Veinte minutos después, suena el teléfono en la unidad de homicidios. Un inspector atiende, y luego grita hacia la salita del café:

—Waltemeyer, tienes al forense por la uno.

Waltemeyer se sienta en el escritorio de Dave Brown, coge el auricular y se inclina hacia delante. Al cabo de un par de segundos, se lleva la mano a la cabeza y el dedo índice y el pulgar al puente de la nariz

—¿Lo dices en serio? —Se echa hacia atrás y mira hacia el techo amarillento. Tiene la cara distorsionada en una mueca cómica, una imitación en cartón piedra del desconsuelo. Saca un lápiz de uno de los cajones y empieza a garabatear en el dorso de una tarjeta de empeño repitiendo lo que apunta:

—Brazalete de hospital… Eugene… Dale… Hombre negro…

Muy bien.

—¿Y nadie se dio cuenta hasta después de la autopsia? —pregunta.

Mejor aún.

Waltemeyer cuelga y se da medio minuto antes de volver a utilizar el teléfono. Marca la extensión.

—¿Capitán?

—Sí —responde la voz al otro lado del hilo.

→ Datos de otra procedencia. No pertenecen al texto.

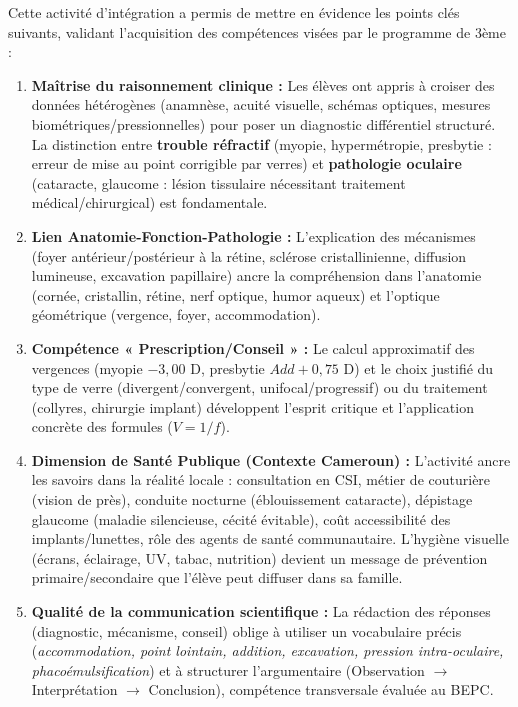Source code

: \documentclass[11pt]{article}
\newcounter{popsec}
\newcounter{popsub}
\newcommand{\courssub}[1]{%
  \stepcounter{popsub}%
  \par\vspace{9pt}\noindent{\popxbold\fontsize{11.5}{13}\selectfont\color{popink}{\color{poporange}\thepopsec.\thepopsub}\hspace{6pt}#1}\par\nopagebreak\vspace{4pt}
}
\begin{document}
\courssub{Bilan de l'activité et Synthèse de la leçon}
Cette activité d'intégration a permis de mettre en évidence les points clés suivants, validant l'acquisition des compétences visées par le programme de 3ème :

\begin{enumerate}
    \item \textbf{Maîtrise du raisonnement clinique :} Les élèves ont appris à croiser des données hétérogènes (anamnèse, acuité visuelle, schémas optiques, mesures biométriques/pressionnelles) pour poser un diagnostic différentiel structuré. La distinction entre \textbf{trouble réfractif} (myopie, hypermétropie, presbytie : erreur de mise au point corrigible par verres) et \textbf{pathologie oculaire} (cataracte, glaucome : lésion tissulaire nécessitant traitement médical/chirurgical) est fondamentale.
    \item \textbf{Lien Anatomie-Fonction-Pathologie :} L'explication des mécanismes (foyer antérieur/postérieur à la rétine, sclérose cristallinienne, diffusion lumineuse, excavation papillaire) ancre la compréhension dans l'anatomie (cornée, cristallin, rétine, nerf optique, humor aqueux) et l'optique géométrique (vergence, foyer, accommodation).
    \item \textbf{Compétence « Prescription/Conseil » :} Le calcul approximatif des vergences (myopie $-3,00$ D, presbytie $Add +0,75$ D) et le choix justifié du type de verre (divergent/convergent, unifocal/progressif) ou du traitement (collyres, chirurgie implant) développent l'esprit critique et l'application concrète des formules ($V = 1/f$).
    \item \textbf{Dimension de Santé Publique (Contexte Cameroun) :} L'activité ancre les savoirs dans la réalité locale : consultation en CSI, métier de couturière (vision de près), conduite nocturne (éblouissement cataracte), dépistage glaucome (maladie silencieuse, cécité évitable), coût accessibilité des implants/lunettes, rôle des agents de santé communautaire. L'hygiène visuelle (écrans, éclairage, UV, tabac, nutrition) devient un message de prévention primaire/secondaire que l'élève peut diffuser dans sa famille.
    \item \textbf{Qualité de la communication scientifique :} La rédaction des réponses (diagnostic, mécanisme, conseil) oblige à utiliser un vocabulaire précis (\emph{accommodation, point lointain, addition, excavation, pression intra-oculaire, phacoémulsification}) et à structurer l'argumentaire (Observation $\rightarrow$ Interprétation $\rightarrow$ Conclusion), compétence transversale évaluée au BEPC.
\end{enumerate}
\end{document}
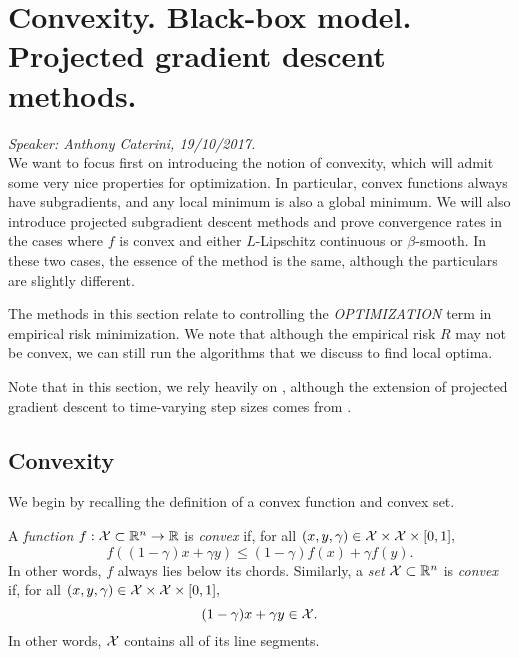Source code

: 
\section{Convexity. Black-box model. Projected gradient descent methods.}
\emph{Speaker: Anthony Caterini, 19/10/2017.}\\

We want to focus first on introducing the notion of convexity, which will admit some very nice properties for optimization. In particular, convex functions always have subgradients, and any local minimum is also a global minimum. We will also introduce projected subgradient descent methods and prove convergence rates in the cases where $f$ is convex and either $L$-Lipschitz continuous or $\beta$-smooth. In these two cases, the essence of the method is the same, although the particulars are slightly different.

The methods in this section relate to controlling the \emph{OPTIMIZATION} term in empirical risk minimization. We note that although the empirical risk $R$ may not be convex, we can still run the algorithms that we discuss to find local optima.

Note that in this section, we rely heavily on \cite{bubeck}, although the extension of projected gradient descent to time-varying step sizes comes from \cite[Lecture~11,~Page~5]{rigollet}.

\subsection{Convexity}

We begin by recalling the definition of a convex function and convex set.

\begin{definition}
A \emph{function} $f : \mathcal{X} \subset \mathbb{R}^n \rightarrow \mathbb{R}$ is \emph{convex} if, for all $(x, y, \gamma) \in \mathcal{X} \times \mathcal{X} \times [0,1],$
\[
f( (1 - \gamma) x + \gamma y ) \leq (1 - \gamma) f(x) + \gamma f(y).
\]
In other words, $f$ always lies below its chords. Similarly, a \emph{set} $\mathcal{X} \subset \mathbb{R}^n$ is \emph{convex} if, for all $(x, y, \gamma) \in \mathcal{X} \times \mathcal{X} \times [0,1],$
\[
(1 - \gamma) x + \gamma y \in \mathcal{X}.
\]
In other words, $\mathcal{X}$ contains all of its line segments.
\end{definition}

—Aquí Waltemeyer —dice el inspector, cubriéndose aún con los dedos el puente de la nariz—. Capitán, ¿está sentado?

—¿Por qué?

—Tengo buenas y malas noticias.

—Primero las buenas.

—La autopsia ha sido un éxito.

—¿Y las malas?

—Se la hemos hecho al tipo equivocado.

—Estás de broma.

—No, no estoy de broma.

—Joder.

Eugene Dale. Un pobre desgraciado que tuvo la mala suerte de ser enterrado el mismo día que el reverendo Gilliard. Y ahora está en la morgue de la calle Penn, en una camilla y algo estropeado después de lo que le han hecho los chicos de la bata blanca. No hay muchas cosas que puedan alterar a un policía de homicidios en este mundo, pero en opinión de Waltemeyer, interrumpir el descanso de un muerto inocente podría ser una de ellas. Se pregunta si Dale tiene familia. El nombre le suena.